*What the task requires:*
Look through the records below, count the lines with the word "here", and reply with only the number.

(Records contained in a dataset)
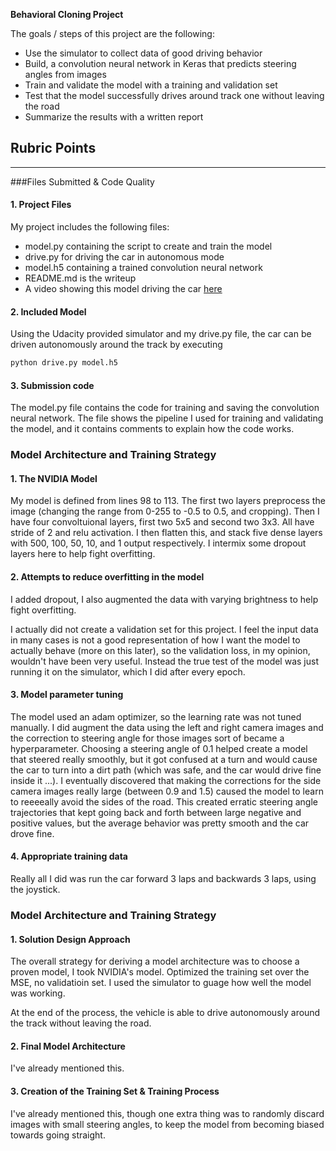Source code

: **Behavioral Cloning Project**

The goals / steps of this project are the following:
* Use the simulator to collect data of good driving behavior
* Build, a convolution neural network in Keras that predicts steering angles from images
* Train and validate the model with a training and validation set
* Test that the model successfully drives around track one without leaving the road
* Summarize the results with a written report

## Rubric Points

---
###Files Submitted & Code Quality

#### 1. Project Files
My project includes the following files:
* model.py containing the script to create and train the model
* drive.py for driving the car in autonomous mode
* model.h5 containing a trained convolution neural network 
* README.md is the writeup
* A video showing this model driving the car [here](https://youtu.be/bFz6EO0N1)

#### 2. Included Model
Using the Udacity provided simulator and my drive.py file, the car can be driven autonomously around the track by executing 
```sh
python drive.py model.h5
```

#### 3. Submission code

The model.py file contains the code for training and saving the convolution neural network. The file shows the pipeline I used for training and validating the model, and it contains comments to explain how the code works.

### Model Architecture and Training Strategy

#### 1. The NVIDIA Model

My model is defined from lines 98 to 113. The first two layers preprocess the image (changing the range from 0-255 to -0.5 to 0.5, and cropping). Then I have four convoltuional layers, first two 5x5 and second two 3x3. All have stride of 2 and relu activation. I then flatten this, and stack five dense layers with 500, 100, 50, 10, and 1 output respectively. I intermix some dropout layers here to help fight overfitting.

#### 2. Attempts to reduce overfitting in the model

I added dropout, I also augmented the data with varying brightness to help fight overfitting.

I actually did not create a validation set for this project. I feel the input data in many cases is not a good representation of how I want the model to actually behave (more on this later), so the validation loss, in my opinion, wouldn't have been very useful. Instead the true test of the model was just running it on the simulator, which I did after every epoch.

#### 3. Model parameter tuning

The model used an adam optimizer, so the learning rate was not tuned manually. I did augment the data using the left and right camera images and the correction to steering angle for those images sort of became a hyperparameter. Choosing a steering angle of 0.1 helped create a model that steered really smoothly, but it got confused at a turn and would cause the car to turn into a dirt path (which was safe, and the car would drive fine inside it ...). I eventually discovered that making the corrections for the side camera images really large (between 0.9 and 1.5) caused the model to learn to reeeeally avoid the sides of the road. This created erratic steering angle trajectories that kept going back and forth between large negative and positive values, but the average behavior was pretty smooth and the car drove fine.

#### 4. Appropriate training data

Really all I did was run the car forward 3 laps and backwards 3 laps, using the joystick. 

### Model Architecture and Training Strategy

#### 1. Solution Design Approach

The overall strategy for deriving a model architecture was to choose a proven model, I took NVIDIA's model. Optimized the training set over the MSE, no validatioin set. I used the simulator to guage how well the model was working.

At the end of the process, the vehicle is able to drive autonomously around the track without leaving the road.

#### 2. Final Model Architecture

I've already mentioned this.

#### 3. Creation of the Training Set & Training Process

I've already mentioned this, though one extra thing was to randomly discard images with small steering angles, to keep the model from becoming biased towards going straight.
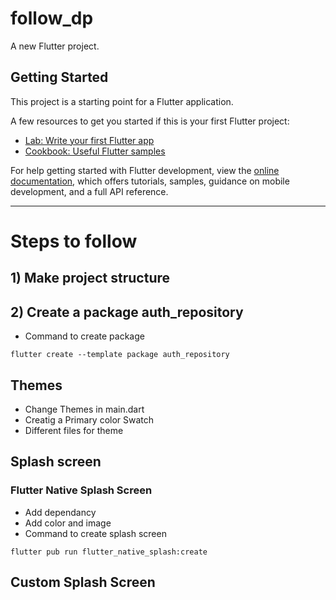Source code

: # follow_dp

A new Flutter project.

## Getting Started

This project is a starting point for a Flutter application.

A few resources to get you started if this is your first Flutter project:

- [Lab: Write your first Flutter app](https://docs.flutter.dev/get-started/codelab)
- [Cookbook: Useful Flutter samples](https://docs.flutter.dev/cookbook)

For help getting started with Flutter development, view the
[online documentation](https://docs.flutter.dev/), which offers tutorials,
samples, guidance on mobile development, and a full API reference.

---

# Steps to follow
## 1) Make project structure
## 2) Create a package auth_repository
- Command to create package
```
flutter create --template package auth_repository
```
## Themes
- Change Themes in main.dart
- Creatig a Primary color Swatch
- Different files for theme

## Splash screen
### Flutter Native Splash Screen
- Add dependancy
- Add color and image
- Command to create splash screen
```
flutter pub run flutter_native_splash:create
```

## Custom Splash Screen
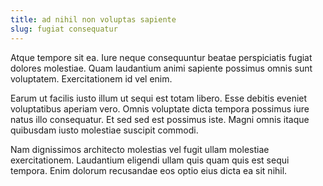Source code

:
 ```yaml
---
title: ad nihil non voluptas sapiente
slug: fugiat consequatur
---
```


Atque tempore sit ea. Iure neque consequuntur beatae perspiciatis fugiat dolores molestiae. Quam laudantium animi sapiente possimus omnis sunt voluptatem. Exercitationem id vel enim.

Earum ut facilis iusto illum ut sequi est totam libero. Esse debitis eveniet voluptatibus aperiam vero. Omnis voluptate dicta tempora possimus iure natus illo consequatur. Et sed sed est possimus iste. Magni omnis itaque quibusdam iusto molestiae suscipit commodi.

Nam dignissimos architecto molestias vel fugit ullam molestiae exercitationem. Laudantium eligendi ullam quis quam quis est sequi tempora. Enim dolorum recusandae eos optio eius dicta ea sit nihil.
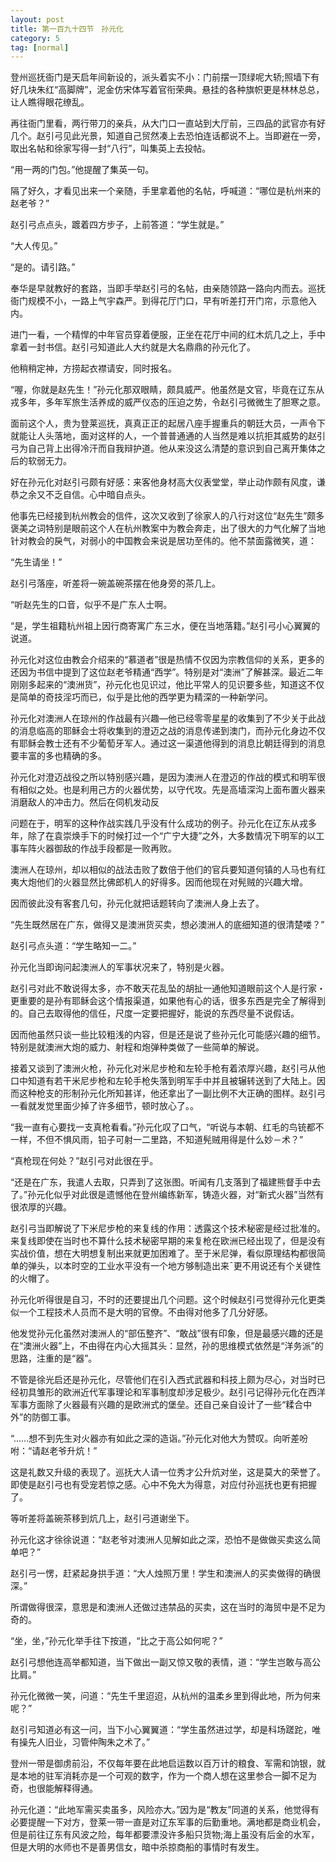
 ```yaml
---
layout: post
title: 第一百九十四节　孙元化
category: 5
tag: [normal]
---
```


登州巡抚衙门是天启年间新设的，派头着实不小：门前摆一顶绿呢大轿;照墙下有好几块朱红“高脚牌”，泥金仿宋体写着官衔荣典。悬挂的各种旗帜更是林林总总，让人瞧得眼花缭乱。

再往衙门里看，两行带刀的亲兵，从大门口一直站到大厅前，三四品的武官亦有好几个。赵引弓见此光景，知道自己贸然凑上去恐怕连话都说不上。当即避在一旁，取出名帖和徐家写得一封“八行”，叫集英上去投帖。

“用一两的门包。”他提醒了集英一句。

隔了好久，才看见出来一个亲随，手里拿着他的名帖，呼喊道：“哪位是杭州来的赵老爷？”

赵引弓点点头，踱着四方步子，上前答道：“学生就是。”

“大人传见。”

“是的。请引路。”

奉华是早就教好的套路，当即手举赵引弓的名帖，由亲随领路一路向内而去。巡抚衙门规模不小，一路上气宇森严。到得花厅门口，早有听差打开门帘，示意他入内。

进门一看，一个精悍的中年官员穿着便服，正坐在花厅中间的红木炕几之上，手中拿着一封书信。赵引弓知道此人大约就是大名鼎鼎的孙元化了。

他稍稍定神，方捞起衣襟请安，同时报名。

“喔，你就是赵先生！”孙元化那双眼睛，颇具威严。他虽然是文官，毕竟在辽东从戎多年，多年军旅生活养成的威严仪态的压迫之势，令赵引弓微微生了胆寒之意。

面前这个人，贵为登莱巡抚，真真正正的起居八座手握重兵的朝廷大员，一声令下就能让人头落地，面对这样的人，一个普普通通的人当然是难以抗拒其威势的赵引弓为自己背上出得冷汗而自我辩护道。他从来没这么清楚的意识到自己离开集体之后的软弱无力。

好在孙元化对赵引弓颇有好感：来客他身材高大仪表堂堂，举止动作颇有风度，谦恭之余又不乏自信。心中暗自点头。

他事先已经接到杭州教会的信件，这次又收到了徐家人的八行对这位“赵先生”颇多褒美之词特别是眼前这个人在杭州教案中为教会奔走，出了很大的力气化解了当地针对教会的戾气，对弱小的中国教会来说是居功至伟的。他不禁面露微笑，道：

“先生请坐！”

赵引弓落座，听差将一碗盖碗茶摆在他身旁的茶几上。

“听赵先生的口音，似乎不是广东人士啊。

“是，学生祖籍杭州祖上因行商寄寓广东三水，便在当地落籍。”赵引弓小心翼翼的说道。

孙元化对这位由教会介绍来的“慕道者”很是热情不仅因为宗教信仰的关系，更多的还因为书信中提到了这位赵老爷精通“西学”。特别是对“澳洲”了解甚深。最近二年刚刚多起来的“澳洲货”，孙元化也见识过，他比平常人的见识要多些，知道这不仅是简单的奇技淫巧而已，似乎是比他的西学更为精深的一种新学问。

孙元化对澳洲人在琼州的作战最有兴趣―他已经零零星星的收集到了不少关于此战的消息临高的耶稣会士将收集到的澄迈之战的消息传递到澳门，而孙元化身边不仅有耶稣会教士还有不少葡萄牙军人。通过这一渠道他得到的消息比朝廷得到的消息要丰富的多也精确的多。

孙元化对澄迈战役之所以特别感兴趣，是因为澳洲人在澄迈的作战的模式和明军很有相似之处。也是利用己方的火器优势，以守代攻。先是高墙深沟上面布置火器来消磨敌人的冲击力。然后在伺机发动反

问题在于，明军的这种作战实践几乎没有什么成功的例子。孙元化在辽东从戎多年，除了在袁崇焕手下的时候打过一个“广宁大捷”之外，大多数情况下明军的以工事车阵火器御敌的作战手段都是一败再败。

澳洲人在琼州，却以相似的战法击败了数倍于他们的官兵要知道何镇的人马也有红夷大炮他们的火器显然比佛郎机人的好得多。因而他现在对髡贼的兴趣大增。

因而彼此没有客套几句，孙元化就把话题转向了澳洲人身上去了。

“先生既然居在广东，做得又是澳洲货买卖，想必澳洲人的底细知道的很清楚喽？”

赵引弓点头道：“学生略知一二。”

孙元化当即询问起澳洲人的军事状况来了，特别是火器。

赵引弓对此不敢说得太多，亦不敢天花乱坠的胡扯一通他知道眼前这个人是行家・更重要的是孙有耶稣会这个情报渠道，如果他有心的话，很多东西是完全了解得到的。自己去取得他的信任，尺度一定要把握好，能说的东西尽量不说假话。

因而他虽然只谈一些比较粗浅的内容，但是还是说了些孙元化可能感兴趣的细节。特别是就澳洲大炮的威力、射程和炮弹种类做了一些简单的解说。

接着又谈到了澳洲火枪，孙元化对米尼步枪和左轮手枪有着浓厚兴趣，赵引弓从他口中知道有若干米尼步枪和左轮手枪失落到明军手中并且被辗转送到了大陆上。因而这种枪支的形制孙元化所知甚详，他还拿出了一副比例不大正确的图样。赵引弓一看就发觉里面少掉了许多细节，顿时放心了。。

“我一直有心要找一支真枪看看。”孙元化叹了口气，“听说与本朝、红毛的鸟铳都不一样，不但不惧风雨，铅子可射一二里路，不知道髡贼用得是什么妙－术？”

“真枪现在何处？”赵引弓对此很在乎。

“还是在广东，我遣人去取，只弄到了这张图。听闻有几支落到了福建熊督手中去了。”孙元化似乎对此很是遗憾他在登州编练新军，铸造火器，对“新式火器”当然有很浓厚的兴趣。

赵引弓当即解说了下米尼步枪的来复线的作用：透露这个技术秘密是经过批准的。来复线即使在当时也不算什么技术秘密早期的来复枪在欧洲已经出现了，但是没有实战价值，想在大明想复制出来就更加困难了。至于米尼弹，看似原理结构都很简单的弹头，以本时空的工业水平没有一个地方够制造出来ˉ更不用说还有个关键性的火帽了。

孙元化听得很是自习，不时的还要提出几个问题。这个时候赵引弓觉得孙元化更类似一个工程技术人员而不是大明的官僚。不由得对他多了几分好感。

他发觉孙元化虽然对澳洲人的“部伍整齐”、“敢战”很有印象，但是最感兴趣的还是在“澳洲火器”上，不由得在内心大摇其头：显然，孙的思维模式依然是“洋务派”的思路，注重的是“器”。

不管是徐光启还是孙元化，尽管他们在引入西式武器和科技上颇为尽心，对当时已经初具雏形的欧洲近代军事理论和军事制度却涉足极少。赵引弓记得孙元化在西洋军事方面除了火器最有兴趣的是欧洲式的堡垒。还自己亲自设计了一些“糅合中外”的防御工事。

“......想不到先生对火器亦有如此之深的造诣。”孙元化对他大为赞叹。向听差吩咐：“请赵老爷升炕！”

这是礼数又升级的表现了。巡抚大人请一位秀才公升炕对坐，这是莫大的荣誉了。即使是赵引弓也有受宠若惊之感。心中不免大为得意，对应付孙巡抚也更有把握了。

等听差将盖碗茶移到炕几上，赵引弓道谢坐下。

孙元化这才徐徐说道：“赵老爷对澳洲人见解如此之深，恐怕不是做做买卖这么简单吧？”

赵引弓一愣，赶紧起身拱手道：“大人烛照万里！学生和澳洲人的买卖做得的确很深。”

所谓做得很深，意思是和澳洲人还做过违禁品的买卖，这在当时的海贸中是不足为奇的。

“坐，坐，”孙元化举手往下按道，“比之于高公如何呢？”

赵引弓想他连高举都知道，当下做出一副又惊又敬的表情，道：“学生岂敢与高公比肩。”

孙元化微微一笑，问道：“先生千里迢迢，从杭州的温柔乡里到得此地，所为何来呢？”

赵引弓知道必有这一问，当下小心翼翼道：“学生虽然进过学，却是科场蹉跎，唯有操先人旧业，习管仲陶朱之术了。”

登州一带是御虏前沿，不仅每年要在此地启运数以百万计的粮食、军需和饷银，就是本地的驻军消耗亦是一个可观的数字，作为一个商人想在这里参合一脚不足为奇，也很能解释得通。

孙元化道：“此地军需买卖虽多，风险亦大。”因为是“教友”同道的关系，他觉得有必要提醒一下对方，登莱一带一直是对辽东军事的后勤重地。满地都是商业机会，但是前往辽东有风波之险，每年都要漂没许多船只货物;海上虽没有后金的水军，但是大明的水师也不是善男信女，暗中杀掠商船的事情时有发生。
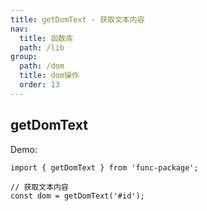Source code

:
 ```yaml
---
title: getDomText - 获取文本内容
nav:
  title: 函数库
  path: /lib
group:
  path: /dom
  title: dom操作
  order: 13
---
```


## getDomText

Demo:

```tsx | pure
import { getDomText } from 'func-package';

// 获取文本内容
const dom = getDomText('#id');
```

*Task result:*
2